[Given data Boundary: Start]

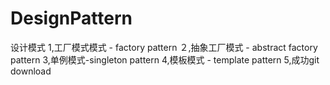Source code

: # DesignPattern
设计模式
1,工厂模式模式  - factory pattern 
２,抽象工厂模式 - abstract factory pattern
3,单例模式-singleton pattern
4,模板模式 - template pattern
5,成功git download
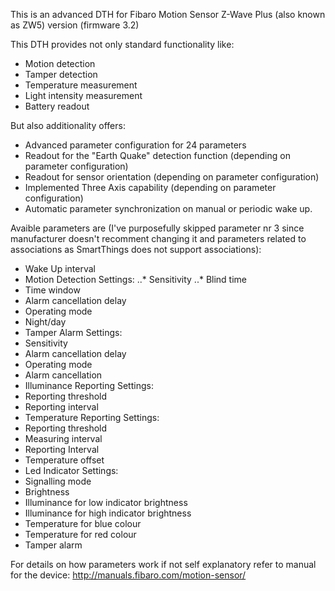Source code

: This is an advanced DTH for Fibaro Motion Sensor Z-Wave Plus (also known as ZW5) version (firmware 3.2)

This DTH provides not only standard functionality like:

 * Motion detection
 * Tamper detection
 * Temperature measurement
 * Light intensity measurement
 * Battery readout

But also additionality offers:

 * Advanced parameter configuration for 24 parameters
 * Readout for the "Earth Quake" detection function (depending on parameter configuration)
 * Readout for sensor orientation (depending on parameter configuration)
 * Implemented Three Axis capability (depending on parameter configuration)
 * Automatic parameter synchronization on manual or periodic wake up.


Avaible parameters are (I've purposefully skipped parameter nr 3 since manufacturer doesn't recomment changing it and parameters related to associations as SmartThings does not support associations):

* Wake Up interval
* Motion Detection Settings:
..* Sensitivity
..* Blind time
 * Time window
 * Alarm cancellation delay
 * Operating mode
 * Night/day
* Tamper Alarm Settings:
 * Sensitivity
 * Alarm cancellation delay
 * Operating mode
 * Alarm cancellation
* Illuminance Reporting Settings:
 * Reporting threshold
 * Reporting interval
* Temperature Reporting Settings:
 * Reporting threshold
 * Measuring interval
 * Reporting Interval
 * Temperature offset
* Led Indicator Settings:
 * Signalling mode
 * Brightness
 * Illuminance for low indicator brightness
 * Illuminance for high indicator brightness
 * Temperature for blue colour
 * Temperature for red colour
 * Tamper alarm

For details on how parameters work if not self explanatory refer to manual for the device: http://manuals.fibaro.com/motion-sensor/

[Given data Boundary: End]

- Exercise: Make a verbatim copy of all the entries and strip out the pictures.

- Answer to the exercise:
Source code

: # DesignPattern
设计模式
1,工厂模式模式  - factory pattern 
２,抽象工厂模式 - abstract factory pattern
3,单例模式-singleton pattern
4,模板模式 - template pattern
5,成功git download
Source code

: This is an advanced DTH for Fibaro Motion Sensor Z-Wave Plus (also known as ZW5) version (firmware 3.2)

This DTH provides not only standard functionality like:

 * Motion detection
 * Tamper detection
 * Temperature measurement
 * Light intensity measurement
 * Battery readout

But also additionality offers:

 * Advanced parameter configuration for 24 parameters
 * Readout for the "Earth Quake" detection function (depending on parameter configuration)
 * Readout for sensor orientation (depending on parameter configuration)
 * Implemented Three Axis capability (depending on parameter configuration)
 * Automatic parameter synchronization on manual or periodic wake up.


Avaible parameters are (I've purposefully skipped parameter nr 3 since manufacturer doesn't recomment changing it and parameters related to associations as SmartThings does not support associations):

* Wake Up interval
* Motion Detection Settings:
..* Sensitivity
..* Blind time
 * Time window
 * Alarm cancellation delay
 * Operating mode
 * Night/day
* Tamper Alarm Settings:
 * Sensitivity
 * Alarm cancellation delay
 * Operating mode
 * Alarm cancellation
* Illuminance Reporting Settings:
 * Reporting threshold
 * Reporting interval
* Temperature Reporting Settings:
 * Reporting threshold
 * Measuring interval
 * Reporting Interval
 * Temperature offset
* Led Indicator Settings:
 * Signalling mode
 * Brightness
 * Illuminance for low indicator brightness
 * Illuminance for high indicator brightness
 * Temperature for blue colour
 * Temperature for red colour
 * Tamper alarm

For details on how parameters work if not self explanatory refer to manual for the device: http://manuals.fibaro.com/motion-sensor/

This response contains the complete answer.